Egr. geom. Terracciano, sono proprietario di un appartamento condominiale di 6 unità abitative. Cioè che entriamo ed usiamo le scale da 0 al piano rialzato (2 app.) , primo (2 app.) , secondo e terzo piano (2 app. comunicanti 2° e terzo piano). Mentre tutti usiamo solo l’ascensore (non ci sono scale!!!!)per raggiungere box e ripostiglio situato a -1 per comodità di tasti in ascensore (in realtà sotto lo zero è situato un locale destinato ad uso commerciale ed ancora sotto a questo vi è un piano destinato ad autorimessa; ancora sotto a questo piano è destinato il nostro piano autorimessa che, tanto per complicare ancora le cose risulta in comune con altri due stabili che si trovano nella medesima condizione di noi 6 inquilini.) come molti condomini usiamo anche noi un solo condominio per le scale e per l’ascensore. Logicamente essendo nel portone solo 6 inquilini non abbiamo ,per legge la necessità di avere, un amministratore. Fatta questa lunga premessa, fino ad oggi abbiamo pagato la bolletta facendo riferimento alle tabelle millesimali al 50% in base alle proprietà e 50% in base alle altezze. Qualcuno nel portone dice che la bolletta va ripartita nel seguente modo: consumi effettivi in base (circa 30 euro su una bolletta di circa 120 € ) ai millesimi relativi delle altezze mentre le quote fisse (circa 80€) ripartite in parti uguali o al massimo in base ai millesimi di proprietà. Qual è la ripartizione giusta secondo lei e secondo la legge? Saluti e Buone Feste.

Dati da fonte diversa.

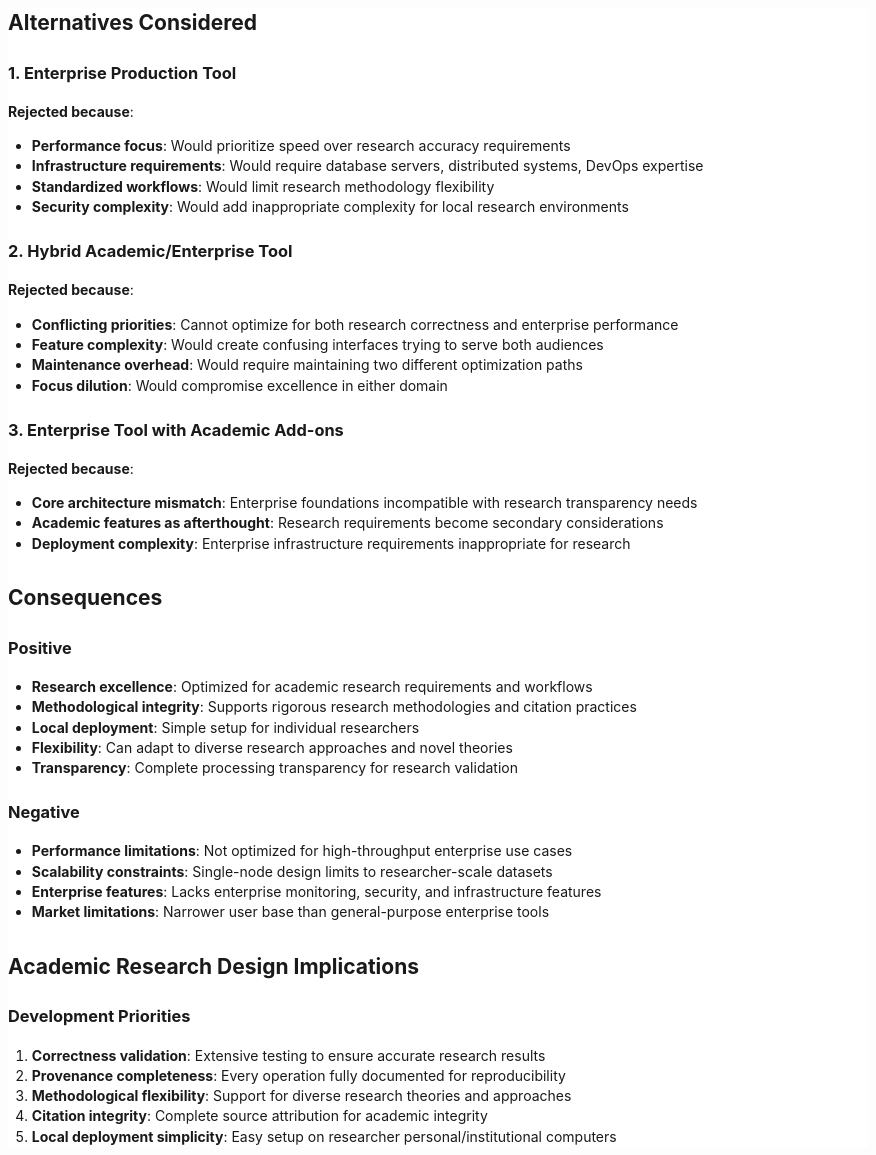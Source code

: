 ## Alternatives Considered

### **1. Enterprise Production Tool**
**Rejected because**:
- **Performance focus**: Would prioritize speed over research accuracy requirements
- **Infrastructure requirements**: Would require database servers, distributed systems, DevOps expertise
- **Standardized workflows**: Would limit research methodology flexibility
- **Security complexity**: Would add inappropriate complexity for local research environments

### **2. Hybrid Academic/Enterprise Tool**
**Rejected because**:
- **Conflicting priorities**: Cannot optimize for both research correctness and enterprise performance
- **Feature complexity**: Would create confusing interfaces trying to serve both audiences
- **Maintenance overhead**: Would require maintaining two different optimization paths
- **Focus dilution**: Would compromise excellence in either domain

### **3. Enterprise Tool with Academic Add-ons**
**Rejected because**:
- **Core architecture mismatch**: Enterprise foundations incompatible with research transparency needs
- **Academic features as afterthought**: Research requirements become secondary considerations
- **Deployment complexity**: Enterprise infrastructure requirements inappropriate for research

## Consequences

### **Positive**
- **Research excellence**: Optimized for academic research requirements and workflows
- **Methodological integrity**: Supports rigorous research methodologies and citation practices
- **Local deployment**: Simple setup for individual researchers
- **Flexibility**: Can adapt to diverse research approaches and novel theories
- **Transparency**: Complete processing transparency for research validation

### **Negative**
- **Performance limitations**: Not optimized for high-throughput enterprise use cases
- **Scalability constraints**: Single-node design limits to researcher-scale datasets
- **Enterprise features**: Lacks enterprise monitoring, security, and infrastructure features
- **Market limitations**: Narrower user base than general-purpose enterprise tools

## Academic Research Design Implications

### **Development Priorities**
1. **Correctness validation**: Extensive testing to ensure accurate research results
2. **Provenance completeness**: Every operation fully documented for reproducibility
3. **Methodological flexibility**: Support for diverse research theories and approaches
4. **Citation integrity**: Complete source attribution for academic integrity
5. **Local deployment simplicity**: Easy setup on researcher personal/institutional computers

Buone Feste trascorse anche a lei e auguri per il 2015.

Naturalmente la domanda posta è riferita unicamente all’ascensore, per cui, a prescindere dalle dicerie dei condomini, si deve applicare, volente o nolente, l’articolo 1124 del codice civile, il quale sancisce che le spese vanno ripartite al 50% per i millesimi di proprietà, mentre per il restante 50% secondo il coefficiente di piano: p.t. 0,85 – p.r. 0,90 – p.1° 0,95 – p.2° 1,00 –  p,3° 0,97.

Così si procede quando si elabora la tabella millesimale relativa all’ascensore, per cui sarebbe proprio il caso di conferire incarico al geometra per la formulazione della tabella SPECIFICA.

Solo così si eviteranno discussioni inutili.